Assignment:
Your answer must be every line of the data that holds the string "abstraction".

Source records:
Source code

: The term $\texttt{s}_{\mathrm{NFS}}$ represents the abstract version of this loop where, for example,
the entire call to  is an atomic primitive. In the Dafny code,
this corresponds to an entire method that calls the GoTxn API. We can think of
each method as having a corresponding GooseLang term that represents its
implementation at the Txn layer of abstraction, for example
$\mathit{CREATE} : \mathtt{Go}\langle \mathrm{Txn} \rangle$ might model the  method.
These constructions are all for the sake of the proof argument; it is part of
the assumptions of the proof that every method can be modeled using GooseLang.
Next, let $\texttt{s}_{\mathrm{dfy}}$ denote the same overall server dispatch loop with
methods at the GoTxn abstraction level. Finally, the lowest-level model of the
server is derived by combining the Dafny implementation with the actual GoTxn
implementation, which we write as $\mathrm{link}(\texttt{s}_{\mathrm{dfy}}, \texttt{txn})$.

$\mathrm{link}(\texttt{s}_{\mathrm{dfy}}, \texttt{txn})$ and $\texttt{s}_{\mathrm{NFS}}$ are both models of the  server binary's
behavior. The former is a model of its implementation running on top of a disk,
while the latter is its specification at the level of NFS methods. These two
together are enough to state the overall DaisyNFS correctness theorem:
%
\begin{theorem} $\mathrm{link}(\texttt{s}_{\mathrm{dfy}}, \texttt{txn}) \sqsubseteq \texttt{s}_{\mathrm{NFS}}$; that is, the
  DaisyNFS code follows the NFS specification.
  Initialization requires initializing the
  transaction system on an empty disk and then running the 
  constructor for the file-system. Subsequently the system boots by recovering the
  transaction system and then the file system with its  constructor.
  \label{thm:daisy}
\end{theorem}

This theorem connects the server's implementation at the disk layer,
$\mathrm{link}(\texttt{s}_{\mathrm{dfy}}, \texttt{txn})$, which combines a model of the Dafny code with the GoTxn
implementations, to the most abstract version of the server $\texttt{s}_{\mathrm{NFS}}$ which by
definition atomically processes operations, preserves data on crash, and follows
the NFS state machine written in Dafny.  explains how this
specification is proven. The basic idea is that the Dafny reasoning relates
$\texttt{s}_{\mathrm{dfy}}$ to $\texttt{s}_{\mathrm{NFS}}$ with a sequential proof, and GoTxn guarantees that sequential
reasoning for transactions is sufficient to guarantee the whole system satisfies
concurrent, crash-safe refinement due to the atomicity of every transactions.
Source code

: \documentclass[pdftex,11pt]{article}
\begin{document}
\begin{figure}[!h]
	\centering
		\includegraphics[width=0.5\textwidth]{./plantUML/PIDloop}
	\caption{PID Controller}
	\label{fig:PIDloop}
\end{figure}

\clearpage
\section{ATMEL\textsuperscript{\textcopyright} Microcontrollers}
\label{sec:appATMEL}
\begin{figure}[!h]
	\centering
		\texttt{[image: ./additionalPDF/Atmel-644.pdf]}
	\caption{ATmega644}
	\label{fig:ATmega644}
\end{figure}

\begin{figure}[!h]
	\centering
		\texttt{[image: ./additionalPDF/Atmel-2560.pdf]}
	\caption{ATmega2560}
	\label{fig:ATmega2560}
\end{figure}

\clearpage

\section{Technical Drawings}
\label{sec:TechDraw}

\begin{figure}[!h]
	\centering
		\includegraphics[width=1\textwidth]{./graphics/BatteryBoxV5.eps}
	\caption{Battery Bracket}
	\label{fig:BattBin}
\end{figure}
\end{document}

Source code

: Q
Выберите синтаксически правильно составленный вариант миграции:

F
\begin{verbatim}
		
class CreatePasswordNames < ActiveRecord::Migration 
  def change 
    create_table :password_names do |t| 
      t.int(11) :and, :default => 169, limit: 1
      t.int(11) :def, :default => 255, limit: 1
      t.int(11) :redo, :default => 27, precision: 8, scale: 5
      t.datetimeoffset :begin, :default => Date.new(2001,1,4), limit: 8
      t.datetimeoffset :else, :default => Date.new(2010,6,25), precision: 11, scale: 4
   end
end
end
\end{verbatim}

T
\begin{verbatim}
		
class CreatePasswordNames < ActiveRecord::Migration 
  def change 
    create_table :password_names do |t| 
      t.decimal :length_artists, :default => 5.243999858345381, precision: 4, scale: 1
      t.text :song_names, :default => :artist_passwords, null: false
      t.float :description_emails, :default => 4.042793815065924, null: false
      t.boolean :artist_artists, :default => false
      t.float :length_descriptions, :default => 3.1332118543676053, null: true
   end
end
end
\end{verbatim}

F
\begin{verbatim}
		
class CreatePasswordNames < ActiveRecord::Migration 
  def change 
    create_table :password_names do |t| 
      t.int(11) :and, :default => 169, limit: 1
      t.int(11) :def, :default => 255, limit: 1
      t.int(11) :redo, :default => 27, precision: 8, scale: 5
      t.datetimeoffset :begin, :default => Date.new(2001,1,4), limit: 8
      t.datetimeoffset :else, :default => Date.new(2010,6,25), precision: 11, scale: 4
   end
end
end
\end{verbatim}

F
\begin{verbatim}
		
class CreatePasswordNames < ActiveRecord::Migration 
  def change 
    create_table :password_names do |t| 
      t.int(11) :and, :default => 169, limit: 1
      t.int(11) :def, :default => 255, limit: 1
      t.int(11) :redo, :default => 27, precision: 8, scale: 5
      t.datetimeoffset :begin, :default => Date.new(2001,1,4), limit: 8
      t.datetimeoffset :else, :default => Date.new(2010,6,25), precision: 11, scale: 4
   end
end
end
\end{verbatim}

Answer box:
implementation at the Txn layer of abstraction, for example
methods at the GoTxn abstraction level. Finally, the lowest-level model of the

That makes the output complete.